And he made it more nebulous.
President Trump announced ambitious new plans for a mission to the moon yesterday, though White House officials didn’t respond to questions about whether the rhetoric would be matched by higher funding or re-prioritization of NASA’s existing plans.
“In signing this space policy directive, you are ensuring that America will lead in space once again,” Vice President Mike Pence told Trump yesterday. But the directive only slightly tweaked the Obama administration’s 2010 space overhaul. The entire directive replaces one paragraph in the 14 page National Space Policy (pdf), changing just one instruction to the NASA administrator.
As set by Obama, it was:
Set far-reaching exploration milestones. By 2025, begin crewed missions beyond the moon, including sending humans to an asteroid.
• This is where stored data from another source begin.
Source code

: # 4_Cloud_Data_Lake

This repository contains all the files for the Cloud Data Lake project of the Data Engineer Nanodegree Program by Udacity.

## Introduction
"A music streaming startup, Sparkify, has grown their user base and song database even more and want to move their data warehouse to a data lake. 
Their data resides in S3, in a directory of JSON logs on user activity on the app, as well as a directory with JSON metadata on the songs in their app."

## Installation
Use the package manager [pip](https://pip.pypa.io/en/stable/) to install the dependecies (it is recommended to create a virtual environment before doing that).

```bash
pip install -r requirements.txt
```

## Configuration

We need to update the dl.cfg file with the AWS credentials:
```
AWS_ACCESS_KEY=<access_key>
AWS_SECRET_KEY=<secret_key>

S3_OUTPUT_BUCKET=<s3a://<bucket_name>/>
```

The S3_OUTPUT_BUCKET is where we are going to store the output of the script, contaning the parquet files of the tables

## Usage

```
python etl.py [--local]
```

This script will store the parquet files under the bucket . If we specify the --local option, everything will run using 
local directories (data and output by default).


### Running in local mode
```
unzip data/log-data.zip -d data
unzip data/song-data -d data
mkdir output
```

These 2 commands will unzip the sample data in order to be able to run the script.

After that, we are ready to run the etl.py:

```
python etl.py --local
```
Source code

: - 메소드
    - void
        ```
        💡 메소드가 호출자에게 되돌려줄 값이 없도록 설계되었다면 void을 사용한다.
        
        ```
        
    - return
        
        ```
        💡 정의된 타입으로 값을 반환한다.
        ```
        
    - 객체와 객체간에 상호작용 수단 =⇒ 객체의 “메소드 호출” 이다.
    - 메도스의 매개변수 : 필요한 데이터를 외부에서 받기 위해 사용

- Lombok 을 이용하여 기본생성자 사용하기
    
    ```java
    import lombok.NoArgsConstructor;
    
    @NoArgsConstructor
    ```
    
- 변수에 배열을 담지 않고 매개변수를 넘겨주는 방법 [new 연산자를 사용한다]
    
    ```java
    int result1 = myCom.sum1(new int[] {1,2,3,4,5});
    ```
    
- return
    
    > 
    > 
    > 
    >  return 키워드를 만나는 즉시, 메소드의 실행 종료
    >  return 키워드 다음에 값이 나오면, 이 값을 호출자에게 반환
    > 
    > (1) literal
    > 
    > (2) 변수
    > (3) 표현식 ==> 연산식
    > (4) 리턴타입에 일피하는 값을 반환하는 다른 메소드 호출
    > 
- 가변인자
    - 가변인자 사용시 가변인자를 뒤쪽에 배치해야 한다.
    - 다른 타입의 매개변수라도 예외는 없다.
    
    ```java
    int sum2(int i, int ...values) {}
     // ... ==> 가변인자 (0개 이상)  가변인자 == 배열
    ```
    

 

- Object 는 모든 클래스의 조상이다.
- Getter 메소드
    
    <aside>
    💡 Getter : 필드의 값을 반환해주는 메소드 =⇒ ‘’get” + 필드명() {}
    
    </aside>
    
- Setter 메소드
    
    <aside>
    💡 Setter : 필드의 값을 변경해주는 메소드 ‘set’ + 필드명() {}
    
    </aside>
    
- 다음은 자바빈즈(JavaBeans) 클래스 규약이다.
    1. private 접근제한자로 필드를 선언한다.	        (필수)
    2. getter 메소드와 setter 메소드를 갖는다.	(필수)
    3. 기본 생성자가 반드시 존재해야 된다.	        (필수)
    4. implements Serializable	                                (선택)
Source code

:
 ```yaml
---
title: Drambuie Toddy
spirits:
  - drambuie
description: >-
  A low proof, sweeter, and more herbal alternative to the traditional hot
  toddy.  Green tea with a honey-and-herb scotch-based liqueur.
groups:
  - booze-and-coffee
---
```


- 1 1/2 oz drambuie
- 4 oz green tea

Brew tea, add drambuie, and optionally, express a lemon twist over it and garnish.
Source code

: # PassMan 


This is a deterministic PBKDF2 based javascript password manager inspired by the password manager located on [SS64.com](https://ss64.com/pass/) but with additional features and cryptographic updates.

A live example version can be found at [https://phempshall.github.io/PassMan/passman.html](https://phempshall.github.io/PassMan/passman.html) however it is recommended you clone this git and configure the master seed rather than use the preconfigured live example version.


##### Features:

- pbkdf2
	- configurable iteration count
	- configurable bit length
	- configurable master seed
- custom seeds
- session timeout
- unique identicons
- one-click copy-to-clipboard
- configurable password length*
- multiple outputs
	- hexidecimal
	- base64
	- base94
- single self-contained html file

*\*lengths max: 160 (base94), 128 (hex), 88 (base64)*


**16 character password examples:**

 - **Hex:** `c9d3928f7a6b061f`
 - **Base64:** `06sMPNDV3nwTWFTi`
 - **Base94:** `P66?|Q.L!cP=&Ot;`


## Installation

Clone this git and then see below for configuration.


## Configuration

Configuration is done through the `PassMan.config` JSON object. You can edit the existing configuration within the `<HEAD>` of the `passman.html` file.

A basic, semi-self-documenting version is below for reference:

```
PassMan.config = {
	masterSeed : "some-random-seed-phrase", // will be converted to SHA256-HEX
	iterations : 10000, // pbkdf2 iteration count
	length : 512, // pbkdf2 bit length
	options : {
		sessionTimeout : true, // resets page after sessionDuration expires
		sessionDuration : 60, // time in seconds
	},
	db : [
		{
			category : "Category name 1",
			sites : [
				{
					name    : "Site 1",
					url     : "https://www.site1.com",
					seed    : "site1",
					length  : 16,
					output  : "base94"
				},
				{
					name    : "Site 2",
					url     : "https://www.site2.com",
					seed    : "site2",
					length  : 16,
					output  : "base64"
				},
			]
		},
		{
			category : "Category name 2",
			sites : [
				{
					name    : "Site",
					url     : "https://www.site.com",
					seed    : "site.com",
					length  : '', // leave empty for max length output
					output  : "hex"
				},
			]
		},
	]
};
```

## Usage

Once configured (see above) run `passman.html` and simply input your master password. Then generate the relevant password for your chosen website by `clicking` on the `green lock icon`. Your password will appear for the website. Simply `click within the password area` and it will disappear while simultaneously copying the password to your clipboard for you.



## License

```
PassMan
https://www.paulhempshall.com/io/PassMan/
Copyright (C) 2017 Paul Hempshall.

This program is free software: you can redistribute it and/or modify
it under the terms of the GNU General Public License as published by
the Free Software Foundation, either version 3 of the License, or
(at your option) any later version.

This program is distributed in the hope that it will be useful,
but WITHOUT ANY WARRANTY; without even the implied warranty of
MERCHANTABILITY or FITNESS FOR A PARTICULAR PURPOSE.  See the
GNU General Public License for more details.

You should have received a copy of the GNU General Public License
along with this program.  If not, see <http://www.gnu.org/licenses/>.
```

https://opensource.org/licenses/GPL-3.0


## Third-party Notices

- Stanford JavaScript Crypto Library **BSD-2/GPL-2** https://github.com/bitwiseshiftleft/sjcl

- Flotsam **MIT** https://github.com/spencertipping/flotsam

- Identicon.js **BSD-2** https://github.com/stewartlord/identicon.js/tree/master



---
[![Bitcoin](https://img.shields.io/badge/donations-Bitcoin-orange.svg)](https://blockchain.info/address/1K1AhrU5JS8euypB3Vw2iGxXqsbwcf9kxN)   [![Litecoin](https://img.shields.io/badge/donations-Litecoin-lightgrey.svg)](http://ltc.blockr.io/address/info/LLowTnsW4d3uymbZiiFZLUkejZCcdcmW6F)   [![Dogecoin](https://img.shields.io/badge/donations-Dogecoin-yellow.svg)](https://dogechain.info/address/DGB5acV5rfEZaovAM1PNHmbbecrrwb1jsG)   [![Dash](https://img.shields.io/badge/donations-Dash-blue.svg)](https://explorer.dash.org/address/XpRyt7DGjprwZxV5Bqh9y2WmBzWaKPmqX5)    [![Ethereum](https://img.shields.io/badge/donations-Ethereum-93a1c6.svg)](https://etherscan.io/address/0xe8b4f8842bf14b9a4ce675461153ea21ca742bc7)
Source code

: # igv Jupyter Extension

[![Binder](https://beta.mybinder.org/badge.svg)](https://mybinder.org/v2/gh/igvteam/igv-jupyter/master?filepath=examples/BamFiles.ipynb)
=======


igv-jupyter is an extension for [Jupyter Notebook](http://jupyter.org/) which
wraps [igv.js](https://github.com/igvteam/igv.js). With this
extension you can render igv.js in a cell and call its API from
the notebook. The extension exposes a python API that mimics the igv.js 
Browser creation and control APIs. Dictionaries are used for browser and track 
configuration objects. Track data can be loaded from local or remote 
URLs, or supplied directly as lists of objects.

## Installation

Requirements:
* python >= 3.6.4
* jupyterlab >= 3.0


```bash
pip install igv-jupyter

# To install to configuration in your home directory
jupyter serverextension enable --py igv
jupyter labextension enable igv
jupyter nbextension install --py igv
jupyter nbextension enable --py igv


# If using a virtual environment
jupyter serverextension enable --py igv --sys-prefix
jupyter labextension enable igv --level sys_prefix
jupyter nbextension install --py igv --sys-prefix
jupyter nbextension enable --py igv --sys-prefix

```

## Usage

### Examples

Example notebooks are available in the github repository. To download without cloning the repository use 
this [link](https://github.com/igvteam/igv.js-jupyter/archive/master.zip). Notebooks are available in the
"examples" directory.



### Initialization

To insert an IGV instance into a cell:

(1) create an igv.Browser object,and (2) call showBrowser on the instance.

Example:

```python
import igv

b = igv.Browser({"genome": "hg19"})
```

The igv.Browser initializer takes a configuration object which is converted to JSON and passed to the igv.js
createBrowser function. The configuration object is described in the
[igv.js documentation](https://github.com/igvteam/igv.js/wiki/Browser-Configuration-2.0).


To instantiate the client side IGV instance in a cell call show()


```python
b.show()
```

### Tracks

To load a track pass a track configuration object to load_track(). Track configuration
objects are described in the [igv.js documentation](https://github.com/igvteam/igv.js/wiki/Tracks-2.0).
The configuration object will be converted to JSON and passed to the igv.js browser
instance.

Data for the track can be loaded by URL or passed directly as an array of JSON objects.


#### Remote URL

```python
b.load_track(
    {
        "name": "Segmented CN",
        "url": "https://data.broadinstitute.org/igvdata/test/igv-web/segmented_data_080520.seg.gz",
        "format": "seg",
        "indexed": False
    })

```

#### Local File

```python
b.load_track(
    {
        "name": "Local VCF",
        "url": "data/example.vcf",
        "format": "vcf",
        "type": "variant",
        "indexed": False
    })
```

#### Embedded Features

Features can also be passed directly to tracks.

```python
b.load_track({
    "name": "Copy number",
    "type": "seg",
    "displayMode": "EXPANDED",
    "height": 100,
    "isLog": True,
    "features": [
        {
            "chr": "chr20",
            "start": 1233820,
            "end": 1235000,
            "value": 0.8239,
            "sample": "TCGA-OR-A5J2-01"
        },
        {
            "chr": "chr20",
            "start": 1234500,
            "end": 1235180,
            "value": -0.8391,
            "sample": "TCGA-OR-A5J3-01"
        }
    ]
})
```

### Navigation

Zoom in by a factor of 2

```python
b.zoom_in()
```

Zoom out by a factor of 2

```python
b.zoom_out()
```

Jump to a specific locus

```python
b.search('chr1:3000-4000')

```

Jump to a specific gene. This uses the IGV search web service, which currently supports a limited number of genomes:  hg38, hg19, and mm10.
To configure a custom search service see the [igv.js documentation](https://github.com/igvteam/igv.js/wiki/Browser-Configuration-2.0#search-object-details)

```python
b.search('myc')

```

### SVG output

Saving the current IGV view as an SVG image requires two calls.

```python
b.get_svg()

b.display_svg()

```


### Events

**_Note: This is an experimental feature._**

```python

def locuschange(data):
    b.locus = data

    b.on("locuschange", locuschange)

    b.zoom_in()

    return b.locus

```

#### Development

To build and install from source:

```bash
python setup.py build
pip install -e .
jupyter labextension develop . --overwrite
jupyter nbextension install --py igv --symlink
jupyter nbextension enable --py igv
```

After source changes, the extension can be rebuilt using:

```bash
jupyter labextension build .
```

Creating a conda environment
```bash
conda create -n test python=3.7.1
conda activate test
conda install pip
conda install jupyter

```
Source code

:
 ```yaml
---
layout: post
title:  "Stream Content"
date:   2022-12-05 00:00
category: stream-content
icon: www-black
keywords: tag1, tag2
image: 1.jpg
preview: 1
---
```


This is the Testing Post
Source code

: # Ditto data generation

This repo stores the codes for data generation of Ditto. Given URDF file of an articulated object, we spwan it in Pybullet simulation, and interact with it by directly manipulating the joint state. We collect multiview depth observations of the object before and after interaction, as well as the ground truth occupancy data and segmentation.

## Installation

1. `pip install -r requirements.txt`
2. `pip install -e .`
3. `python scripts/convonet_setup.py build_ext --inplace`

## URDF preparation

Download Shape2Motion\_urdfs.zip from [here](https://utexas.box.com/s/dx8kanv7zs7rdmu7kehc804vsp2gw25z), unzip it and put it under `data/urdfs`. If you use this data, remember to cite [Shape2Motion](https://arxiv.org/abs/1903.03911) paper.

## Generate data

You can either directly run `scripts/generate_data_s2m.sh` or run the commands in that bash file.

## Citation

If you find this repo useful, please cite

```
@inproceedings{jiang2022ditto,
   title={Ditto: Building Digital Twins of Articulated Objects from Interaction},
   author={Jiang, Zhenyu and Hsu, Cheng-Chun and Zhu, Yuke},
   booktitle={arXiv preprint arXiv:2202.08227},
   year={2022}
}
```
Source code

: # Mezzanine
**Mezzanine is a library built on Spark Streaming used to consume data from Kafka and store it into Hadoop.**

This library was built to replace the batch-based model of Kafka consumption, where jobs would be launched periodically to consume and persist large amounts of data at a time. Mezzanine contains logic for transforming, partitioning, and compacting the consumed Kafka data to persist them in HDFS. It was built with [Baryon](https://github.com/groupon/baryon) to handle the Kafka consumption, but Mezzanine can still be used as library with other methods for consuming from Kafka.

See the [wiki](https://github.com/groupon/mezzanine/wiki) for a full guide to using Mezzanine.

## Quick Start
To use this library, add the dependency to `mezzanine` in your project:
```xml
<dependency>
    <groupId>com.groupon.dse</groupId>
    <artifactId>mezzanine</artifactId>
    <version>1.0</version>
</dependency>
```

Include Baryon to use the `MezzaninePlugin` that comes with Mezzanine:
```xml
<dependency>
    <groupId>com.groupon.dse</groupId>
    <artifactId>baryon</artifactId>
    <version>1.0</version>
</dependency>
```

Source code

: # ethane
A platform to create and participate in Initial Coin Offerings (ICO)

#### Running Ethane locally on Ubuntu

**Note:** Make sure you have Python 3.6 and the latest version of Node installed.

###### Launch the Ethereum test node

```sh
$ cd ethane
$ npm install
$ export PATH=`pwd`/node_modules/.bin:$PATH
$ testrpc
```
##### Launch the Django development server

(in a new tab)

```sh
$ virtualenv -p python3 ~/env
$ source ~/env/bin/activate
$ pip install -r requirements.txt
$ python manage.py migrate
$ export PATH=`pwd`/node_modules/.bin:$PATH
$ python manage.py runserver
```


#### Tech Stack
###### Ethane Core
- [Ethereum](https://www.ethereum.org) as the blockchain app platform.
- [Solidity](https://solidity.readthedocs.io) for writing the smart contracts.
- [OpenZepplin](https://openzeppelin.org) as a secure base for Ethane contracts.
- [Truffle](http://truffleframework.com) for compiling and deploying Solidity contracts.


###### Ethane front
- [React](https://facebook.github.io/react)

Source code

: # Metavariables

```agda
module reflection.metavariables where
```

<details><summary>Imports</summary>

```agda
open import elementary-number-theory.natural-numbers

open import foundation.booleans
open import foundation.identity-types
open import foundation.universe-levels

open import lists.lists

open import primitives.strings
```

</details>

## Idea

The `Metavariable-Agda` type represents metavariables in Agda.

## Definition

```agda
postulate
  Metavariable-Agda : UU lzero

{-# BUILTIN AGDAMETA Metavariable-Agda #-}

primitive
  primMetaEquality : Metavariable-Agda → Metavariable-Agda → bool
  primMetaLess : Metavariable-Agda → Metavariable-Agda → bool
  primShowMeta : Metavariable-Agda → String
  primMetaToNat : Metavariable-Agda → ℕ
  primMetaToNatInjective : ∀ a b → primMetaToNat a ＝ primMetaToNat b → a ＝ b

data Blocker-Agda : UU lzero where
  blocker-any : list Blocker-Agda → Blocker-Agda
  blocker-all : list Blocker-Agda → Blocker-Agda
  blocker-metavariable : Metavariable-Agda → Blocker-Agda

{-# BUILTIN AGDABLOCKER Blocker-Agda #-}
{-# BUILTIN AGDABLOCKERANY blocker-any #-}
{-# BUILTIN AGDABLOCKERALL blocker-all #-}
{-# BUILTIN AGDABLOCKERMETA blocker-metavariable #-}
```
By the mid-2030s, send humans to orbit Mars and return them safely to Earth;
Under Trump, it will be this:
Lead an innovative and sustainable program of exploration with commercial and international partners to enable human expansion across the solar system and to bring back to Earth new knowledge and opportunities. Beginning with missions beyond low-Earth orbit, the United States will lead the return of humans to the Moon for long-term exploration and utilization, followed by human missions to Mars and other destinations;
Note that Trump’s change doesn’t offer dates, but it does embrace the possibilities of public-private partnership and economic exploitation, both championed by the administration’s controversial pick to run NASA, Jim Bridenstine. Despite the re-establishment of a Pence-led National Space Council to overhaul the US government’s approach to space, the rest of the US government’s space policy is apparently ok for now.